Devletin temsil edilmesi, korunması ve devlet adına ya da devlet altında yapılan işlerin denetlenmesi gibi özellikler, Cumhurbaşkanlığı makamının şartları veya değişmez asli görevleridir. Dolayısıyla genel seçimlere ve yerel seçimlere taktik siyaset bazında girmekle birlikte, Cumhurbaşkanlığı seçimlerinin boykot edilmesi birbiriyle çatışan tavırlar değildir.
Özcesi, ‘Cumhurbaşkanını halkın seçmesi’, Cumhurbaşkanlığı adaylığına Kürt siyasi partisi eş genel başkanının da katılıyor olması gibi biçimsel yenilikler veya ilkler, Cumhurbaşkanlığı seçimlerinin özünü değiştirmediği gibi, Cumhurbaşkanlığı makamının sınıf niteliğini, devlet ve yönetiminin karakterini de değiştirmeyecektir, değiştirmemektedir.
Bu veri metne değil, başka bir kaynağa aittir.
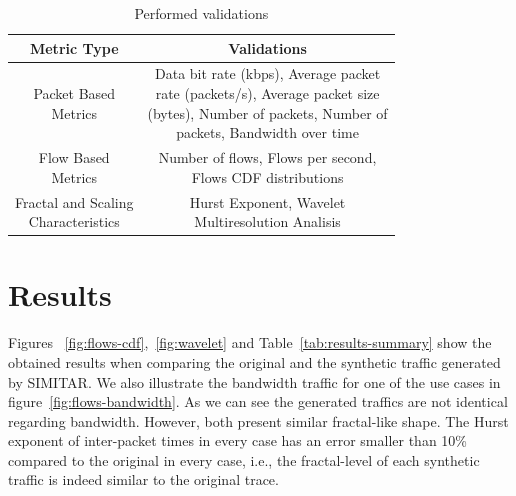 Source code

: \begin{table}[!htb]
	\centering
	\caption{Performed validations}
		\begin{tabular}{c c}
			\toprule
			\textbf{Metric Type} & \textbf{Validations} \\
			\midrule
			\makecell{Packet Based \\Metrics}                & \makecell{Data bit rate (kbps), Average packet\\
				rate (packets/s), Average packet size\\
				(bytes), Number of packets, Number of\\
				packets, Bandwidth over time}\\
			
			\makecell{Flow Based \\ Metrics}                & \makecell{Number of flows, Flows per second, \\
				Flows CDF distributions}\\
			
			\makecell{Fractal and Scaling \\ Characteristics} & \makecell{Hurst Exponent, Wavelet \\
				Multiresolution Analisis}\\
			\bottomrule
		\end{tabular}
	\label{tab:validation-tests-performed}
\end{table}


\section{Results}


Figures ~\ref{fig:flows-cdf},~\ref{fig:wavelet} and Table~\ref{tab:results-summary} show the obtained results when comparing the original and the synthetic traffic generated by SIMITAR. We also illustrate the bandwidth traffic for one of the use cases in figure~\ref{fig:flows-bandwidth}. As we can see the generated traffics are not identical regarding bandwidth. However, both present similar fractal-like shape. The Hurst exponent of inter-packet times in every case has an error smaller than 10\% compared to the original in every case, i.e., the fractal-level of each synthetic traffic is indeed similar to the original trace.

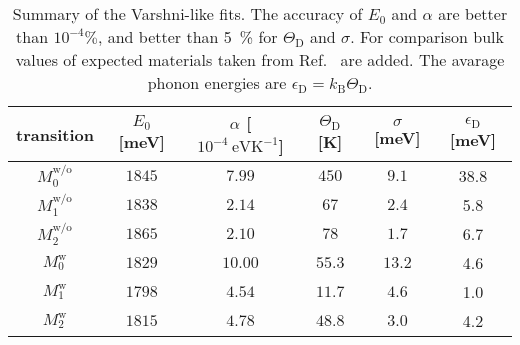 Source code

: \begin{table}
	\centering
	\caption{Summary of the Varshni-like fits. The accuracy of $E_0$ and $\alpha$ are better than $10^{-4}\%$, and better than 5~\% for $\Theta_\mathrm{D}$ and $\sigma$. For comparison bulk values of expected materials taken from Ref.~\cite{Vurgaftman} are added. The avarage phonon energies are $\epsilon_\mathrm{D}=k_\mathrm{B}\Theta_\mathrm{D}$.}
	\begin{tabularx}{1\textwidth}{cccccc}
		\toprule
		
		transition & $E_0$ [meV]& $\alpha$ [$10^{-4}~\mathrm{eVK^{-1}}$]& $\Theta_\mathrm{D}$ [K]& $\sigma$ [meV]&  $\epsilon_\mathrm{D}$ [meV]\\ 	
		\midrule
		\midrule
		$M_0^\mathrm{w/o}$& $1845$ & $7.99$& $450$&$9.1$& 38.8\\
		$M_1^\mathrm{w/o}$& $1838$ & $2.14$& $67$&$2.4$&5.8\\
		$M_2^\mathrm{w/o}$ & $1865$ & $2.10$& $78$& $1.7$&6.7\\ 
		
		
		
		\midrule
		$M_0^\mathrm{w}$& $1829$ & $10.00$& $55.3$& $13.2$&4.6\\
		$M_1^\mathrm{w}$& $1798$ & $4.54$& $11.7$&$4.6$&1.0\\
		$M_2^\mathrm{w}$ & $1815$& $4.78$& $48.8$& $3.0$&4.2\\ 
		
		
		
		
		\midrule
		

\end{tabularx}
\end{table}
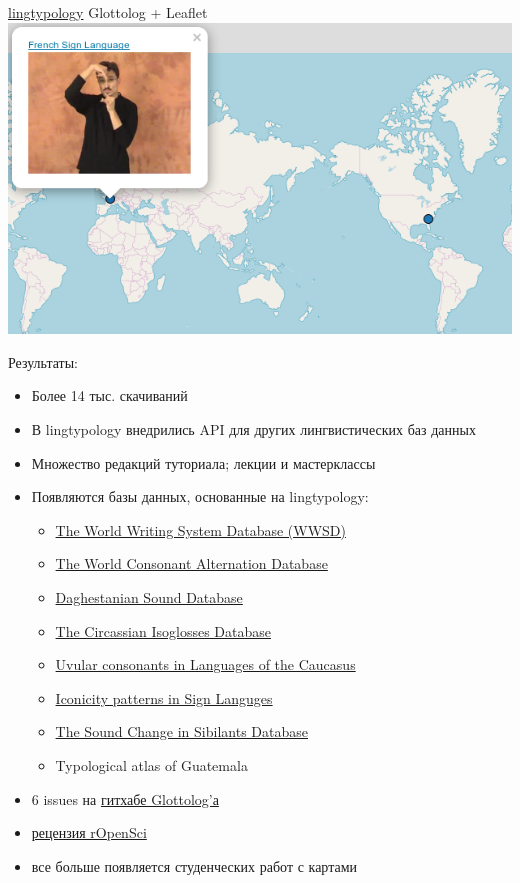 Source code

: \documentclass[13pt, t, aspectratio=169]{beamer}
\begin{document}
\begin{frame}{\href{https://ropensci.github.io/lingtypology/}{lingtypology}}
\alert{\large Glottolog + Leaflet}\\
\vfill
\includegraphics[width=0.8\linewidth]{images/06-sign}
\end{frame}

\begin{frame}{Результаты:}
\begin{itemize}
\item Более 14 тыс. скачиваний \pause
\item В lingtypology внедрились API для других лингвистических баз данных\pause
\item Множество редакций туториала; лекции и мастерклассы\pause
\item Появляются базы данных, основанные на lingtypology:
\begin{itemize}
\item \href{https://agricolamz.github.io/wwsd/}{The World Writing System Database  (WWSD)}
\item \href{https://agricolamz.github.io/wcad/}{The World Consonant Alternation Database}
\item \href{https://daghestanian-sound-database.herokuapp.com/}{Daghestanian Sound Database}
\item \href{https://agricolamz.github.io/The_Circassian_Isoglosses_Database/}{The Circassian Isoglosses Database}
\item \href{https://agricolamz.github.io/uvular_database/}{Uvular consonants in Languages of the Caucasus}
\item \href{https://sl-iconicity.shinyapps.io/iconicity_patterns/}{Iconicity patterns in Sign Languges}
\item \href{https://agricolamz.github.io/scsd/}{The Sound Change in Sibilants Database}
\item Typological atlas of Guatemala \pause
\end{itemize}
\item 6 issues на \href{https://github.com/clld/glottolog}{гитхабе Glottolog'а} \pause
\item \href{https://github.com/ropensci/software-review/issues/95}{рецензия rOpenSci} \pause
\item все больше появляется студенческих работ с картами
\end{itemize}
\end{frame}

\end{document}

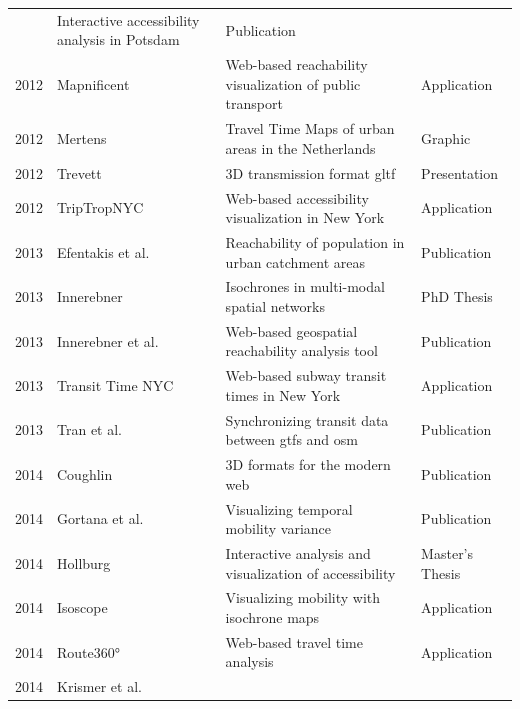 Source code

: \begin{table}[htp]
\begin{tabular}{r|l|l|l}
        & Interactive accessibility analysis in Potsdam
        & Publication \\
      2012
        & Mapnificent \cite{Mapnificent}
        & Web-based reachability visualization of public transport
        & Application \\
      2012
        & Mertens \cite{meertens2012}
        & Travel Time Maps of urban areas in the Netherlands
        & Graphic \\
      2012
        & Trevett \cite{Trevett2012}
        & 3D transmission format \acrshort{gltf}
        & Presentation \\
      2012
        & TripTropNYC \cite{TriptropNYC}
        & Web-based accessibility visualization in New York
        & Application \\
      2013
        & Efentakis et al. \cite{efentakis2013isochrones}
        & Reachability of population in urban catchment areas
        & Publication \\
      2013
        & Innerebner \cite{Innerebner2013}
        & Isochrones in multi-modal spatial networks
        & PhD Thesis \\
      2013
        & Innerebner et al. \cite{innerebner2013isoga}
        & Web-based geospatial reachability analysis tool
        & Publication \\
      2013
        & Transit Time NYC \cite{TransitTimeNYC}
        & Web-based subway transit times in New York
        & Application \\
      2013
        & Tran et al. \cite{tran2013go_sync}
        & Synchronizing transit data between \acrshort{gtfs} and \acrshort{osm}
        & Publication \\
      2014
        & Coughlin \cite{Coughlin2014}
        & 3D formats for the modern web
        & Publication \\
      2014
        & Gortana et al. \cite{gortanaisoscope}
        & Visualizing temporal mobility variance
        & Publication \\
      2014
        & Hollburg \cite{Hollburg2014}
        & Interactive analysis and visualization of accessibility
        & Master's Thesis \\
      2014
        & Isoscope \cite{Isoscope}
        & Visualizing mobility with isochrone maps
        & Application \\
      2014
        & Route360° \cite{Route360}
        & Web-based travel time analysis
        & Application \\
      2014
        & Krismer et al. \cite{krismer2014incremental}

\end{tabular}
\end{table}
Hangi aday seçilirse seçilsin, son tahlilde onaylanan ve güven oyu verilerek meşrulaştırılıp umut olarak halka sunulmuş olan gerici faşist devlet ve sistem olmuş olacaktır.
Faşist devletin baskı, zulüm ve sömürü düzeni altında ezilen emekçi halk kitlelerinin başlarına bir burjuva faşist devleti onaylayıp rıza göstermesi bir seçenek olarak kabul edilemez.
Devlet mekanizması içerisinde yönetim çatışması yaşayan AKP’nin temsil ettiği gerici sınıflar kliği ile CHP-MHP’nin temsil ettiği gerici sınıflar kliğinin Cumhurbaşkanlığı seçimi üzerinden birbirleri üzerindeki güç gösterisine gerekli en doğru cevap boykot tavrıdır.
Yukarıdaki bütün bu gerçekler zemininde seçimlerin boykot edilmesi demokratik haklar mücadelesini yürüten toplumsal güçlerin bir görevi ve sorumluluğudur.
Sayın Demirtaş nezdinde seçime toplumsal muhalefeti güçlendirme pozisyonuyla giren HDP ve dost güçlerin seçimlerden çekilip, demokratik haklar mücadelesi ekseninde boykot tavrını geliştirip, buradan bir farkındalık ve politik bir kazanım yaratması en doğru devrimci ve demokratik tutumdur.
Çeşitli millet ve milliyetlerden halklarımıza bin bir hileli propagandayla dayatılan, devlet cephesinde kazananın baştan belli olduğu Cumhurbaşkanlığı seçiminin özünün halkın devlet denetimi içerisinde tutulması olduğu ayan beyan ortadadır.
Tüm halkımızı Cumhurbaşkanlığı seçimlerini boykot etmeye ve geleceğini kazanmak için demokratik haklar mücadelesi cephesinde örgütlenmeye çağırıyoruz.”